L’Augustinus apparve in tre volumi in‑fol. Giansenio vi aveva lavorato ventidue anni, rileggendo dieci, venti e anche trenta volte gli scritti del grande Africano. Il primo tomo è diviso in 8 libri ed espone e confuta l’eresia di Pelagio con l’autorità di s. Agostino. Il secondo tomo, dopo aver delineato i limiti della ragione in teologia e dell’autorità di s. Agostino, tratta dello status naturae lapsae e dello status naturae purae. Il terzo direttamente propone la dottrina sulla Grazia, sulla libertà, sulla predestinazione e riprovazione. Termina con un parallelo critico tra la dottrina riprovata dei Marsigliesi e quella molinista dei Gesuiti. L’Augustinus è dunque prevalentemente un trattato sulla Grazia, una silloge di sviluppi dottrinali sulla Grazia documentati con testi isolati da s. Agostino.

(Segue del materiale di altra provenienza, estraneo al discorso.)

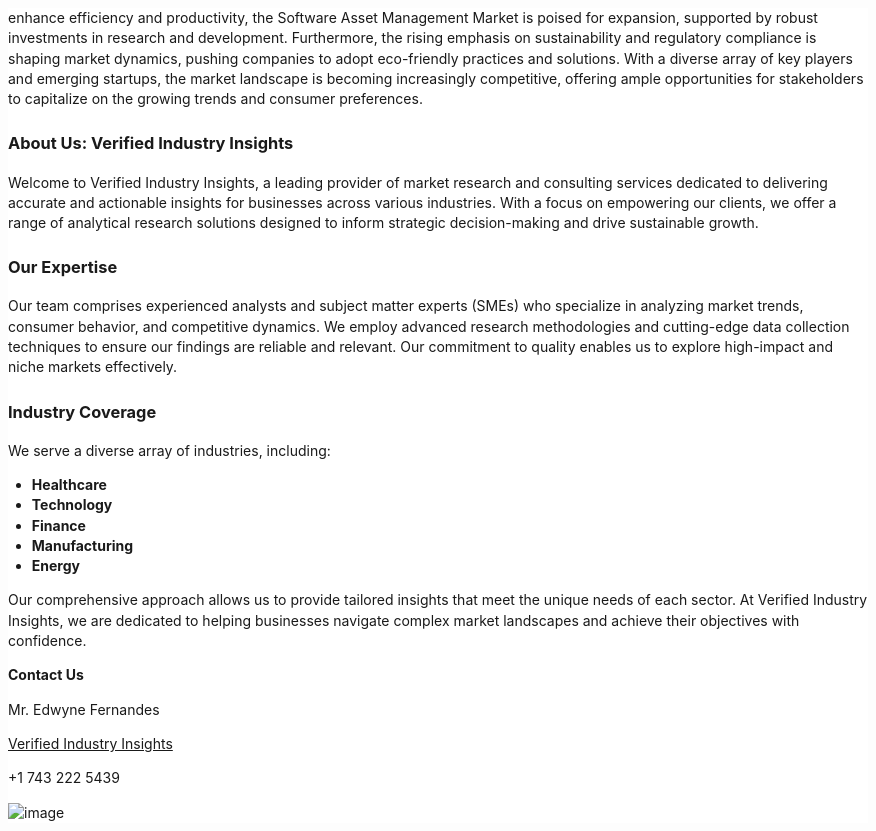enhance efficiency and productivity, the Software Asset Management Market is poised for expansion, supported by robust investments in research and development. Furthermore, the rising emphasis on sustainability and regulatory compliance is shaping market dynamics, pushing companies to adopt eco-friendly practices and solutions. With a diverse array of key players and emerging startups, the market landscape is becoming increasingly competitive, offering ample opportunities for stakeholders to capitalize on the growing trends and consumer preferences.</p><h3>About Us: Verified Industry Insights</h3><p>Welcome to Verified Industry Insights, a leading provider of market research and consulting services dedicated to delivering accurate and actionable insights for businesses across various industries. With a focus on empowering our clients, we offer a range of analytical research solutions designed to inform strategic decision-making and drive sustainable growth.</p><h3>Our Expertise</h3><p>Our team comprises experienced analysts and subject matter experts (SMEs) who specialize in analyzing market trends, consumer behavior, and competitive dynamics. We employ advanced research methodologies and cutting-edge data collection techniques to ensure our findings are reliable and relevant. Our commitment to quality enables us to explore high-impact and niche markets effectively.</p><h3>Industry Coverage</h3><p>We serve a diverse array of industries, including:</p><ul><li><strong>Healthcare</strong></li><li><strong>Technology</strong></li><li><strong>Finance</strong></li><li><strong>Manufacturing</strong></li><li><strong>Energy</strong></li></ul><p>Our comprehensive approach allows us to provide tailored insights that meet the unique needs of each sector. At Verified Industry Insights, we are dedicated to helping businesses navigate complex market landscapes and achieve their objectives with confidence.</p><p><strong>Contact Us</strong></p><p>Mr. Edwyne Fernandes</p><p><a href="https://www.verifiedindustryinsights.com/">Verified Industry Insights</a></p><p>+1 743 222 5439</p>
![image](https://github.com/user-attachments/assets/afabdb55-6836-46e5-b2c5-264b01101051)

Definendo il metodo della teologia Giansenio dichiara la ragione filosofica «madre di tutte le eresie», chiama gli scolastici «cani che abbaiano nelle scuole», e vi oppone la «memoria», cioè la tradizione. Ma nella tradizione ha poca simpatia per i Padri greci, e di quelli latini non vede che Agostino «Pater Patrum, doctor doctorum, primus post scriptores canonicos, inter omnes vere solidus, subtilis, irrefragabilis, angelicus, seraphicus, excellentissimus et ineffabiliter mirabilis» ecc. Nelle questioni importa unicamente accertare quale sia il parere di s. Agostino e quando s’imbatte in una proposizione condannata: «Quid ad propositionem quam proscripsit Apostolica Sedes? ‑ egli si domanda ‑ Haereo, fateor. Sed quid ad doctrinam Augustini?… Nec enim ego quid verum aut falsum, quid tenendum et non tenendum in Catholicae Ecclesiae doctrina tradidi, sed quid Augustinus tenendum, asseruerit et docuerit». «Si quis vobis annuntiaverit ‑egli ripete parafrasando s. Paolo ‑ praeter id quod ex Augustino accepistis, anatherna sit» (tomo II, l. III, cap. 22; tomo III, cap. I, partitio dicendorum).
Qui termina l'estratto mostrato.